» WORK TASK
Print the entries that appear below, exactly as written and without their pictures.

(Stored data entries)
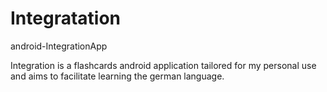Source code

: # Integratation
android-IntegrationApp

Integration is a flashcards android application tailored for my personal use and aims to facilitate learning the german language.
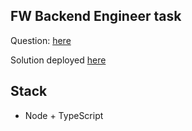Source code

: ## FW Backend Engineer task
Question: [here](https://flwat.glitch.me/fulltime.html)

Solution deployed [here](https://frozen-atoll-86159.herokuapp.com/)

## Stack
* Node + TypeScript
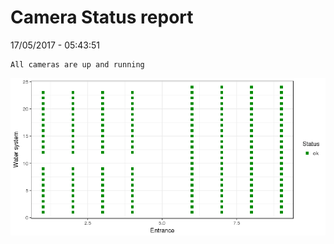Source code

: Camera Status report
================
17/05/2017 - 05:43:51

    All cameras are up and running

![](camreport_files/figure-markdown_github/unnamed-chunk-2-1.png)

» ANSWER
Source code

: # Integratation
android-IntegrationApp

Integration is a flashcards android application tailored for my personal use and aims to facilitate learning the german language.
Source code

: ## FW Backend Engineer task
Question: [here](https://flwat.glitch.me/fulltime.html)

Solution deployed [here](https://frozen-atoll-86159.herokuapp.com/)

## Stack
* Node + TypeScript
Source code

: Camera Status report
================
17/05/2017 - 05:43:51

    All cameras are up and running

![](camreport_files/figure-markdown_github/unnamed-chunk-2-1.png)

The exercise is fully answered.